Segment Start: AVAILABLE DATA
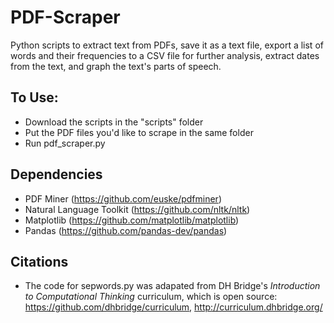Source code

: # PDF-Scraper
Python scripts to extract text from PDFs, save it as a text file, export a list of words and their frequencies to a CSV file for further analysis, extract dates from the text, and graph the text's parts of speech.

## To Use:
* Download the scripts in the "scripts" folder
* Put the PDF files you'd like to scrape in the same folder
* Run pdf_scraper.py

## Dependencies
* PDF Miner (https://github.com/euske/pdfminer)
* Natural Language Toolkit (https://github.com/nltk/nltk)
* Matplotlib (https://github.com/matplotlib/matplotlib)
* Pandas (https://github.com/pandas-dev/pandas)

## Citations
* The code for sepwords.py was adapated from DH Bridge's *Introduction to Computational Thinking* curriculum, which is open source: https://github.com/dhbridge/curriculum, http://curriculum.dhbridge.org/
Segment End: AVAILABLE DATA
- [EXERCISE DETAILS]
Write out the lines above, starting at the line that contains "PDF Miner (https://github.com/euske/pdfminer)" and ending with the final line, and nothing else; copy them exactly.

- [RESPONSE TO THIS EXERCISE]
* PDF Miner (https://github.com/euske/pdfminer)
* Natural Language Toolkit (https://github.com/nltk/nltk)
* Matplotlib (https://github.com/matplotlib/matplotlib)
* Pandas (https://github.com/pandas-dev/pandas)

## Citations
* The code for sepwords.py was adapated from DH Bridge's *Introduction to Computational Thinking* curriculum, which is open source: https://github.com/dhbridge/curriculum, http://curriculum.dhbridge.org/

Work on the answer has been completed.